- Task to carry out -
Only the lines containing "functionality" should appear in the answer, copied from the listing below.

- Data to examine -

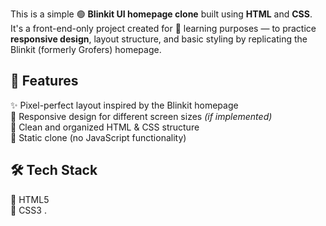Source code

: This is a simple 🟢 **Blinkit UI homepage clone** built using **HTML** and **CSS**. It's a front-end-only project created for 🧠 learning purposes — to practice **responsive design**, layout structure, and basic styling by replicating the Blinkit (formerly Grofers) homepage.

## 🚀 Features

✨ Pixel-perfect layout inspired by the Blinkit homepage  
📱 Responsive design for different screen sizes *(if implemented)*  
🧹 Clean and organized HTML & CSS structure  
📄 Static clone (no JavaScript functionality)

## 🛠️ Tech Stack

🔹 HTML5  
🔹 CSS3
.
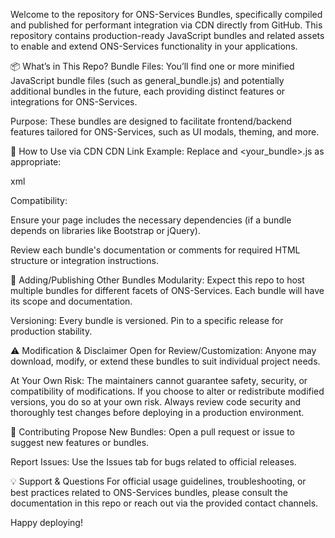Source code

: Welcome to the repository for ONS-Services Bundles, specifically compiled and published for performant integration via CDN directly from GitHub. This repository contains production-ready JavaScript bundles and related assets to enable and extend ONS-Services functionality in your applications.

📦 What’s in This Repo?
Bundle Files: You’ll find one or more minified JavaScript bundle files (such as general_bundle.js) and potentially additional bundles in the future, each providing distinct features or integrations for ONS-Services.

Purpose: These bundles are designed to facilitate frontend/backend features tailored for ONS-Services, such as UI modals, theming, and more.

🚀 How to Use via CDN
CDN Link Example:
Replace <version> and <your_bundle>.js as appropriate:

xml
<script src="https://cdn.jsdelivr.net/gh/your-org/ons-services-bundles@<version>/<your_bundle>.js"></script>
Compatibility:

Ensure your page includes the necessary dependencies (if a bundle depends on libraries like Bootstrap or jQuery).

Review each bundle's documentation or comments for required HTML structure or integration instructions.

📁 Adding/Publishing Other Bundles
Modularity: Expect this repo to host multiple bundles for different facets of ONS-Services. Each bundle will have its scope and documentation.

Versioning: Every bundle is versioned. Pin to a specific release for production stability.

⚠️ Modification & Disclaimer
Open for Review/Customization: Anyone may download, modify, or extend these bundles to suit individual project needs.

At Your Own Risk: The maintainers cannot guarantee safety, security, or compatibility of modifications. If you choose to alter or redistribute modified versions, you do so at your own risk. Always review code security and thoroughly test changes before deploying in a production environment.

📝 Contributing
Propose New Bundles: Open a pull request or issue to suggest new features or bundles.

Report Issues: Use the Issues tab for bugs related to official releases.

💡 Support & Questions
For official usage guidelines, troubleshooting, or best practices related to ONS-Services bundles, please consult the documentation in this repo or reach out via the provided contact channels.

Happy deploying!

- Written answer -
📄 Static clone (no JavaScript functionality)
: Welcome to the repository for ONS-Services Bundles, specifically compiled and published for performant integration via CDN directly from GitHub. This repository contains production-ready JavaScript bundles and related assets to enable and extend ONS-Services functionality in your applications.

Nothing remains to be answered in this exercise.